# [WHAT TO PRODUCE]
Reproduce only the stretch of entries below that begins at the first line and ends at the line holding "[再看给定材料](txt002.html#txt002_26)".

# [RECORDS]
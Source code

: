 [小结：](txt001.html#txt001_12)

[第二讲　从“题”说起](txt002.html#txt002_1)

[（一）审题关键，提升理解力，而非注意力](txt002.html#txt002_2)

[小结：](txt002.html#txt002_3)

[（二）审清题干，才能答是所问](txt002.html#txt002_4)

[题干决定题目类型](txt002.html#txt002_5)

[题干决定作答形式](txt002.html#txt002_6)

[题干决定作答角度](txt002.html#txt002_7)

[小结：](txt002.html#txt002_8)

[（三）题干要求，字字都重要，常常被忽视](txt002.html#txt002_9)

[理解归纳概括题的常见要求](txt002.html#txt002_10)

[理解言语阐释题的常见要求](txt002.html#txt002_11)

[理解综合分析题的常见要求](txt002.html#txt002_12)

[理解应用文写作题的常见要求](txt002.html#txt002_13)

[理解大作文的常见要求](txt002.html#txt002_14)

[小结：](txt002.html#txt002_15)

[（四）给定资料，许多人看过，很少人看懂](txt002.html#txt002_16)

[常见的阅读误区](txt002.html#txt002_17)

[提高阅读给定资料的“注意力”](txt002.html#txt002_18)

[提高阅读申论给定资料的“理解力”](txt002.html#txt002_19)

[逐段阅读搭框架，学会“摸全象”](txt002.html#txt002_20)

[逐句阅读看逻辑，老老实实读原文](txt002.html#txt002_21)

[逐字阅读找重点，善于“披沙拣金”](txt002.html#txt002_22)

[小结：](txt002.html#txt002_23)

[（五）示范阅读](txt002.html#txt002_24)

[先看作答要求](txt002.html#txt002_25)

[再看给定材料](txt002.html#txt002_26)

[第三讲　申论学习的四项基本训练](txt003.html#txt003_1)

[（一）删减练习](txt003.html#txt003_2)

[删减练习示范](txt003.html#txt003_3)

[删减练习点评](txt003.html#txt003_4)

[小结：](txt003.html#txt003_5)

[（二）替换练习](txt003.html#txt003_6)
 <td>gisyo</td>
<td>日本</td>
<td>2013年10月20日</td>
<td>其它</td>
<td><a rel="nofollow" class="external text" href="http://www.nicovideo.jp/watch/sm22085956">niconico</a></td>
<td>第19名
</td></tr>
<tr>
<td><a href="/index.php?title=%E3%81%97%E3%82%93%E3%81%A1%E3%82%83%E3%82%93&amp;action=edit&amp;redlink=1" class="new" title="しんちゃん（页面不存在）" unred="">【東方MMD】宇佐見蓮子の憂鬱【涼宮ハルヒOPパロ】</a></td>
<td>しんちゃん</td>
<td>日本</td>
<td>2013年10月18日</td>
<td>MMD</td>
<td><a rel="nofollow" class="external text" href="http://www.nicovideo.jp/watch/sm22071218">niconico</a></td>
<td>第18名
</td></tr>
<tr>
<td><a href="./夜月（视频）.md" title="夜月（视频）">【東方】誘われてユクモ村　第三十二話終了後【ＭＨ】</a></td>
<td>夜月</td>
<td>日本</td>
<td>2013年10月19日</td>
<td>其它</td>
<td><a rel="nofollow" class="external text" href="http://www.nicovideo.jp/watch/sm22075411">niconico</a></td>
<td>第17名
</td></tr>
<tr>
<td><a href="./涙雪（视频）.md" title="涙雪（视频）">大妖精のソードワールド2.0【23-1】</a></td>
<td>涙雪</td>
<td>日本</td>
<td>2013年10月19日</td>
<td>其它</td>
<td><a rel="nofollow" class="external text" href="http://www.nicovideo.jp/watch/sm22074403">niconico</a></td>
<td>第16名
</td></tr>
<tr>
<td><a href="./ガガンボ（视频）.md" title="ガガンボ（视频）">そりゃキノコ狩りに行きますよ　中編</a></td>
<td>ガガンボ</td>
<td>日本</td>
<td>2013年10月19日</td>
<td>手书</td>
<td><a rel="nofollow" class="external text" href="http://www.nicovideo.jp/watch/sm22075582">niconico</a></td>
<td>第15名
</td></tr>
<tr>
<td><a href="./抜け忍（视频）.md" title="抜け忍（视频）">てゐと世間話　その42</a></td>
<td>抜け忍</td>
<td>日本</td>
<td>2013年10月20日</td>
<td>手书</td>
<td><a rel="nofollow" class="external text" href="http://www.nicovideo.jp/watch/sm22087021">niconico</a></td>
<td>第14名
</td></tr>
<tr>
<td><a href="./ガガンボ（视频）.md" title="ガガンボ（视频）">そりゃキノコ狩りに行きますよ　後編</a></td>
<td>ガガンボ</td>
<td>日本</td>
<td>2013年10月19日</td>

# [OUTPUT OF THE TASK]
Source code

: [小结：](txt001.html#txt001_12)

[第二讲　从“题”说起](txt002.html#txt002_1)

[（一）审题关键，提升理解力，而非注意力](txt002.html#txt002_2)

[小结：](txt002.html#txt002_3)

[（二）审清题干，才能答是所问](txt002.html#txt002_4)

[题干决定题目类型](txt002.html#txt002_5)

[题干决定作答形式](txt002.html#txt002_6)

[题干决定作答角度](txt002.html#txt002_7)

[小结：](txt002.html#txt002_8)

[（三）题干要求，字字都重要，常常被忽视](txt002.html#txt002_9)

[理解归纳概括题的常见要求](txt002.html#txt002_10)

[理解言语阐释题的常见要求](txt002.html#txt002_11)

[理解综合分析题的常见要求](txt002.html#txt002_12)

[理解应用文写作题的常见要求](txt002.html#txt002_13)

[理解大作文的常见要求](txt002.html#txt002_14)

[小结：](txt002.html#txt002_15)

[（四）给定资料，许多人看过，很少人看懂](txt002.html#txt002_16)

[常见的阅读误区](txt002.html#txt002_17)

[提高阅读给定资料的“注意力”](txt002.html#txt002_18)

[提高阅读申论给定资料的“理解力”](txt002.html#txt002_19)

[逐段阅读搭框架，学会“摸全象”](txt002.html#txt002_20)

[逐句阅读看逻辑，老老实实读原文](txt002.html#txt002_21)

[逐字阅读找重点，善于“披沙拣金”](txt002.html#txt002_22)

[小结：](txt002.html#txt002_23)

[（五）示范阅读](txt002.html#txt002_24)

[先看作答要求](txt002.html#txt002_25)

[再看给定材料](txt002.html#txt002_26)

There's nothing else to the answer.